Eric Davis: Support of Rubio could hurt Scott

Last Friday, Lt. Gov. Phil Scott announced that he would vote for Sen. Marco Rubio in the Republican primary. Less than a week before, Scott had introduced Gov. John Kasich at a campaign event in Colchester.
When asked why he supported Rubio over Kasich, Scott replied that Kasich, as governor of Ohio, had signed a bill to prevent state funding of Planned Parenthood, an organization that, in Scott’s opinion, did “incredible work.” Scott added that Rubio “can build consensus within the party.”
The Vermont political environment in 2016 is favorable for Scott. Gov. Shumlin is unpopular — a poll released by Vermont Public Radio last week shows his approval rating is 37 percent — and the Vermont economy has recovered from the great recession more slowly than the national economy.
Every time the Vermont governorship has been open since 1968, it has switched parties. If this trend continued in 2016, Scott, who is favored to win the Republican gubernatorial primary over Bruce Lisman, would be elected this fall.
The three most recent elections resulting in partisan change in the governorship have been in non-presidential years: 1990, 2002 and 2010. Can a Republican candidate win an open-seat race for governor in a presidential year?
The way Scott handled the Kasich-Rubio question illustrates his greatest vulnerability this fall: the Republican presidential candidate. Vermont Democrats may find it hard to defend Shumlin’s record, and the performance of the state’s economy, over the past six years. The Democrats’ best strategy to retain the governorship could be generating a large voter turnout, and tying Scott to unpopular positions of the GOP presidential candidate.
If Scott found Kasich’s record on Planned Parenthood unacceptable, what does he think about Rubio’s record on that issue? Since the Florida senator arrived in Washington in 2011, he has voted against Planned Parenthood on every roll-call that the National Right to Life Committee has identified as a “pro-life” vote.
Rubio has also said that “an unborn child has a right to live irrespective of the circumstances by which they were conceived.” Thus, he would prohibit abortion in all circumstances except when the mother’s life is in danger, with no exceptions for pregnancies resulting from rape or incest.
Although Scott’s position on abortion and Planned Parenthood is different from that of Rubio, by using Planned Parenthood as the reason for not supporting Kasich over Rubio, Scott opens himself to charges from his political opponents of both inconsistency, for abandoning the candidate he introduced just six days earlier, and of being willing to overlook what will likely be one of the most controversial aspects of Rubio’s record, should he become the Republican nominee.
While Kasich certainly is a conservative, his views on some issues could make him the Republican who would do least badly in Vermont in November. He expanded Medicaid in Ohio after passage of the Affordable Care Act.
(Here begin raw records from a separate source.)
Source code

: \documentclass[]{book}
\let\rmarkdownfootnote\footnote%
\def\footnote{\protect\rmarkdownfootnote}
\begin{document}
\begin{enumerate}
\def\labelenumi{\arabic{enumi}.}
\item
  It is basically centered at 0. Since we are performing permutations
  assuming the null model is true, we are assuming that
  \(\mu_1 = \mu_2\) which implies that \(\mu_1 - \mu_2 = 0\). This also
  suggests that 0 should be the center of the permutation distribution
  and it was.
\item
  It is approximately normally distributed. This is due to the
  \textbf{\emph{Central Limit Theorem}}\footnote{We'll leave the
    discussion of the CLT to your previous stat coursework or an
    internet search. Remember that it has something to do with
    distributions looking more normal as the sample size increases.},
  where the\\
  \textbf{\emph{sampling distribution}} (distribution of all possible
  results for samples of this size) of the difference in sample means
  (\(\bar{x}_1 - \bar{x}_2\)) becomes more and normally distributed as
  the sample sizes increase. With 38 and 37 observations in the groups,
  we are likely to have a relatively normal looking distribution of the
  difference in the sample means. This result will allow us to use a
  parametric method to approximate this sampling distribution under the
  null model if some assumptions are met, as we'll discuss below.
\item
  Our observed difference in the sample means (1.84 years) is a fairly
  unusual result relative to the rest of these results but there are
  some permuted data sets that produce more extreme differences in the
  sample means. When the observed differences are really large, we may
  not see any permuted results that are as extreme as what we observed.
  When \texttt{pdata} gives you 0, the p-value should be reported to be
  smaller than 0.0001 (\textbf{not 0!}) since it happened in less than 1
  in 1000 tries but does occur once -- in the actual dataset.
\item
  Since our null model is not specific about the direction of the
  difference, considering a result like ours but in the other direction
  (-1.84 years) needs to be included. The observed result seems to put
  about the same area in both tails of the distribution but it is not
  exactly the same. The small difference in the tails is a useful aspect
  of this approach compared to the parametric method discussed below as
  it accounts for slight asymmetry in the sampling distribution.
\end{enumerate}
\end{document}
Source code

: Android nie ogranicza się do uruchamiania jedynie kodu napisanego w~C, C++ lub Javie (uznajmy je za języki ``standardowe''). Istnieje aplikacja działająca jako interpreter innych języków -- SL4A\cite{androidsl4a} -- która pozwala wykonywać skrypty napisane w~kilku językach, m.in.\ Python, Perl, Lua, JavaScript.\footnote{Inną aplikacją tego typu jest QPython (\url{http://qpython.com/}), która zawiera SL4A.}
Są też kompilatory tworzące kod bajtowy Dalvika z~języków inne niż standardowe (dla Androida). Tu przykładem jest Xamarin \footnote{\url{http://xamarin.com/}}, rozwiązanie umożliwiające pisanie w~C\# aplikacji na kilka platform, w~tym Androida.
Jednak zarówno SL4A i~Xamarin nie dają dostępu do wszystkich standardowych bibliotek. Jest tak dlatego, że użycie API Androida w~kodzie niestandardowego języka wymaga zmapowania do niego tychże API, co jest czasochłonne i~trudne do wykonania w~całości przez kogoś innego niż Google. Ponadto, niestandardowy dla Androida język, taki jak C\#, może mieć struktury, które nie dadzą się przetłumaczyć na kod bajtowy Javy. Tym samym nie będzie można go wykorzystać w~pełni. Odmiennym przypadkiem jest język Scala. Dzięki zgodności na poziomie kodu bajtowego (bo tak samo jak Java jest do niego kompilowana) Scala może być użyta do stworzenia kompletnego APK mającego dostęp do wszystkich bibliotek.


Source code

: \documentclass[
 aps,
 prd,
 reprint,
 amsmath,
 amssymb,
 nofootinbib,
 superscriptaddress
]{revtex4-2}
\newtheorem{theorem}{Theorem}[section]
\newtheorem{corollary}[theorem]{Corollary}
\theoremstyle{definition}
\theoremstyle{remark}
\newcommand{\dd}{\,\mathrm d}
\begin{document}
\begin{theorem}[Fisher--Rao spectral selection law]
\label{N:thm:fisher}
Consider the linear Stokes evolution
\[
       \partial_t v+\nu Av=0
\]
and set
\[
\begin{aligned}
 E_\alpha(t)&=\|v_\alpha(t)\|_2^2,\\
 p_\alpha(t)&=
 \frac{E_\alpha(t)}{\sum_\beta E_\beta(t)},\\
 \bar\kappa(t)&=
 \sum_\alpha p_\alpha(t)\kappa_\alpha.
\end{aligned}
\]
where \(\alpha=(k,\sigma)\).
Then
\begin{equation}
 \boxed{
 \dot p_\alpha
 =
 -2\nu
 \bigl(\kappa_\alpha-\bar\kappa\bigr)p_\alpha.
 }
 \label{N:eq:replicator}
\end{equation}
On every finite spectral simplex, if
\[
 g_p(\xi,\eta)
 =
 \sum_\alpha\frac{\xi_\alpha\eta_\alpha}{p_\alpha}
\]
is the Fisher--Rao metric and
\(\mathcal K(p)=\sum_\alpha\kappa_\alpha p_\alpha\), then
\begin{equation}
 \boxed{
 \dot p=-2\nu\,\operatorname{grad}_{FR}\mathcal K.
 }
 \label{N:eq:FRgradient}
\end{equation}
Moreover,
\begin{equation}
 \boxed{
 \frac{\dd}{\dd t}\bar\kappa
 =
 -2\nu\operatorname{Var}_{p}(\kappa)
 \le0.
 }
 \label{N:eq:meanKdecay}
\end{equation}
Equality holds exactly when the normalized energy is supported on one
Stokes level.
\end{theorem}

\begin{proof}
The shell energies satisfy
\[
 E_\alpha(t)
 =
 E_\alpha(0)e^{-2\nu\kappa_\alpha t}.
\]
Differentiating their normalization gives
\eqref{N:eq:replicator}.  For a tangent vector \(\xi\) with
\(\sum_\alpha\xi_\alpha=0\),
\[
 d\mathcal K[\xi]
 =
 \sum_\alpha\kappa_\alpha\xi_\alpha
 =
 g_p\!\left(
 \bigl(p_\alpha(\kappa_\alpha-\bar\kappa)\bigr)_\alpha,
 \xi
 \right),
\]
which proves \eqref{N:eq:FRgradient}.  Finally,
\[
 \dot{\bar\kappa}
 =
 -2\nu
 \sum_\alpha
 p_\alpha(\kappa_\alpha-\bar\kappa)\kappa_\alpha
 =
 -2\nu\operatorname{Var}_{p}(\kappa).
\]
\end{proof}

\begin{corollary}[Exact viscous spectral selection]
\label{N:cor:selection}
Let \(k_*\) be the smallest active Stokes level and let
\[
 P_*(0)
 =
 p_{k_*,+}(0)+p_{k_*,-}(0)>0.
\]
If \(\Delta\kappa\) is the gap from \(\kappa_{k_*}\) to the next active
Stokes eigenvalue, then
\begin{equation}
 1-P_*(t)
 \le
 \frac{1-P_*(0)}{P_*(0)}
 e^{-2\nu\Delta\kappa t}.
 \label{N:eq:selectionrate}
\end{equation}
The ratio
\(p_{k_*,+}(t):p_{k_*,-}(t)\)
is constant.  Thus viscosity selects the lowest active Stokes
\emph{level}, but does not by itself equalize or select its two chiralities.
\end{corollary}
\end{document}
He favors a path to citizenship for undocumented immigrants, and he opposes religious exemptions for public officials and businesses who refuse to provide marriage licenses and private services to same-sex couples.
Lisman, who trailed Scott in the VPR poll, said he voted for Kasich in the primary because of the Ohioan’s record “as a competent manager who has helped to revitalize his state’s economy.” By emphasizing an aspect of Kasich’s record that would appeal to Vermont independents, Lisman handled the matter of who he was supporting in the primary better than Scott.
If Scott wants to be elected governor, he should learn from this example that he needs to convince Vermont independents, whose votes he will need in the fall, that he can separate himself from the most conservative and extreme aspects of the Republican presidential candidate’s record.
Eric L. Davis is professor emeritus of political science at Middlebury College.